By Sophie Huddart, Emily MacLean & Madhukar Pai
New work from our group, out this week in Lancet Global Health, highlights the importance of the location of tuberculosis (TB) services in health care systems. The WHO estimates that 10.4 million new cases of tuberculosis occurred in 2015. More than 4 million of these patients were either not diagnosed or not connected to the tuberculosis programs in their countries. These losses mean we’re failing patients and failing to curb the epidemic.
In order to treat as many patients as possible, we must have diagnostics and treatments available wherever a patient may need them. In particular, we need TB care services in places where patients often seek healthcare. Our recent survey of 14 countries, however, shows that in countries with severe tuberculosis epidemics, many patients do not have access to the appropriate services at decentralized and primary care settings (Graphic). At best they may be offered a sputum smear microscopy at such levels of healthcare. Sputum microscopy, is a 100-year-old test that fails to diagnosis many TB patients.

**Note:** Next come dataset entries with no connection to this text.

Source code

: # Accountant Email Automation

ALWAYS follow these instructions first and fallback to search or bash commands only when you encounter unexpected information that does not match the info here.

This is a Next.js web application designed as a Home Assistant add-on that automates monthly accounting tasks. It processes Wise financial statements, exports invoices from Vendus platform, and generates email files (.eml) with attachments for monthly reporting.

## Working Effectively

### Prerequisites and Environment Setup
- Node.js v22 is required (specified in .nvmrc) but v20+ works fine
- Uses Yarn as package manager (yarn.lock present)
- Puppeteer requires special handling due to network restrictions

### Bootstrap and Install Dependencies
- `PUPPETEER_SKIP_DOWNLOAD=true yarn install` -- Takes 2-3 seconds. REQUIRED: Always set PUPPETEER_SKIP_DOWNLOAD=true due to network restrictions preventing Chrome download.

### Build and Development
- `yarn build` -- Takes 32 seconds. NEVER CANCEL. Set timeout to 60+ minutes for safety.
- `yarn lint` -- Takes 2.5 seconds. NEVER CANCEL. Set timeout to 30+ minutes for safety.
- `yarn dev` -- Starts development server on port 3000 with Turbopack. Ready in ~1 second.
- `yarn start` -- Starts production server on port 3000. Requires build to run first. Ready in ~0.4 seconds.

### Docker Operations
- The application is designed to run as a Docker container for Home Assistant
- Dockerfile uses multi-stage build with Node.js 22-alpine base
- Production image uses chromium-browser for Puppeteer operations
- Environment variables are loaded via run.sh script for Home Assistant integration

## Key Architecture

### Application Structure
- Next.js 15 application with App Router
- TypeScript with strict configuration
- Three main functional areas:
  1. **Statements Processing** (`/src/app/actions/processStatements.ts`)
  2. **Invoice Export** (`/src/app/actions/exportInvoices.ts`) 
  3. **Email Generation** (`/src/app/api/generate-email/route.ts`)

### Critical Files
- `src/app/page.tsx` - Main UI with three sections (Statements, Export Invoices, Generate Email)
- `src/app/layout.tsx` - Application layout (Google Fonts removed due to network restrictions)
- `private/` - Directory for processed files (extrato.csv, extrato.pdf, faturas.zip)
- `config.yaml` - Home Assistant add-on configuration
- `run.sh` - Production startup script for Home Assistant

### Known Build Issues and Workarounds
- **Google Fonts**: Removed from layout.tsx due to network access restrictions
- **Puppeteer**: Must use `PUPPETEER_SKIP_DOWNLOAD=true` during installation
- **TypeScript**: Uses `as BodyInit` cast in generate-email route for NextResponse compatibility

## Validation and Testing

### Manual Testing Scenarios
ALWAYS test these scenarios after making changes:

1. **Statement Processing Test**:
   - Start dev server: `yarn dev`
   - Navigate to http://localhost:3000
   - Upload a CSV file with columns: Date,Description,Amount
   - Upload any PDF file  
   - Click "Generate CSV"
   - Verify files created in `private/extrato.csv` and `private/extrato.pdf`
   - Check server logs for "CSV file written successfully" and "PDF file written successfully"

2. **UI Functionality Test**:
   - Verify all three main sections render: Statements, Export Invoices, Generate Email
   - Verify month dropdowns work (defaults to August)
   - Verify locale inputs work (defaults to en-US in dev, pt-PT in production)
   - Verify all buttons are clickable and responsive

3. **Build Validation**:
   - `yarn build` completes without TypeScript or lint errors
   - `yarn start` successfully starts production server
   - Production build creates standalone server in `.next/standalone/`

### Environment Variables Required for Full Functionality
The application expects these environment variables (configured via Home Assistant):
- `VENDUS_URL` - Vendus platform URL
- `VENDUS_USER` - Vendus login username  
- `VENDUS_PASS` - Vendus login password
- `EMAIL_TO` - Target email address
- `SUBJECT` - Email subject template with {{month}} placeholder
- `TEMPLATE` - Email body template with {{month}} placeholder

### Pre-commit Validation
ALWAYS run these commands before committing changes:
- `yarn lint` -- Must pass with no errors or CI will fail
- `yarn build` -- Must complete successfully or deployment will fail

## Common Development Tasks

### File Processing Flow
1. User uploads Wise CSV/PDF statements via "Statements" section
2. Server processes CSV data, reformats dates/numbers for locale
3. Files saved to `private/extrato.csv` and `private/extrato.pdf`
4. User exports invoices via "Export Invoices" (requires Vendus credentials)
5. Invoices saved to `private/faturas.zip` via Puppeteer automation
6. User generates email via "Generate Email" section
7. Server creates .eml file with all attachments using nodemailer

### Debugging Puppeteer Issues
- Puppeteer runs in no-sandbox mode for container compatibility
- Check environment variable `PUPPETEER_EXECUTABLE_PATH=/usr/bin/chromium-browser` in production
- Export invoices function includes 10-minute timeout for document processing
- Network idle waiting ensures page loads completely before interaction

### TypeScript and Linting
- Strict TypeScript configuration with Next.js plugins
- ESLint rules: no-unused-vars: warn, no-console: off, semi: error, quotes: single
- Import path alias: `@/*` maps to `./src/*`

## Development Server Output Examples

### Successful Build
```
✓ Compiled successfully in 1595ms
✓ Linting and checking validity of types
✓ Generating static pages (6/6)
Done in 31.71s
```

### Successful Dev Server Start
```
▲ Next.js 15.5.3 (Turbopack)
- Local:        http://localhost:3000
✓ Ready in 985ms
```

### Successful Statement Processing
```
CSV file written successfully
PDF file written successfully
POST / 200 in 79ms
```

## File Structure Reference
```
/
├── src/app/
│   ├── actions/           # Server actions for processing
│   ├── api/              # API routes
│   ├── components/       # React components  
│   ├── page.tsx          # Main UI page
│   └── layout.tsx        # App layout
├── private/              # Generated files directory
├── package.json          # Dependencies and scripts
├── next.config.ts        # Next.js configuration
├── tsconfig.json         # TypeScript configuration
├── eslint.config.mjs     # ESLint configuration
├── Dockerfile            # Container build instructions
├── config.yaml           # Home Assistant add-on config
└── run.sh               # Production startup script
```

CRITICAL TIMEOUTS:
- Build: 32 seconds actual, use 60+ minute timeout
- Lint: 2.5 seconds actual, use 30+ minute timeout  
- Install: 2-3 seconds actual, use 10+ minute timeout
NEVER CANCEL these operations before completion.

Drug-resistant tuberculosis is increasingly common around the world. Patients with drug-resistant TB need specialized tests to determine which medications are going to work against their infection. In most of the countries we surveyed, these tests were only available in district and referral hospitals. In some countries, the two-year treatment for drug-resistant TB could only be completed at these referral centers as well.
Tuberculosis can also exist in the body in a latent stage before it manifests as active disease. Tests and treatments for latent TB exist but testing and treatment for this condition have very poor availability in the highest burden countries. Our survey shows that some countries do not have treatment for latent TB available at all.
In order to end the TB epidemic, we must diagnose and treat every TB patient including those with drug resistant and latent TB. We cannot continue to lose patients who are unable to reach specialized medical centers; instead we must take TB services to these patients in their communities. We must ensure that the services they need are available closer to home.
Our data also suggest that services for tuberculosis care in many countries might not be fully integrated into general health-care services. As countries work towards universal health coverage, it is crucial to not only strengthen tuberculosis services, but also ensure greater integration with primary health care. In parallel, we need to develop simpler methods (e.g., non-sputum based biomarker tests) and drug regimens (e.g., a universal drug regimen that does not require extensive drug-sensitive testing) that can be implemented closer to patients.
Sophie Huddart and Emily MacLean are doctoral candidates in epidemiology at McGill University, Montreal, Canada. Madhukar Pai is a professor of epidemiology, and Director of McGill Global Health Programs.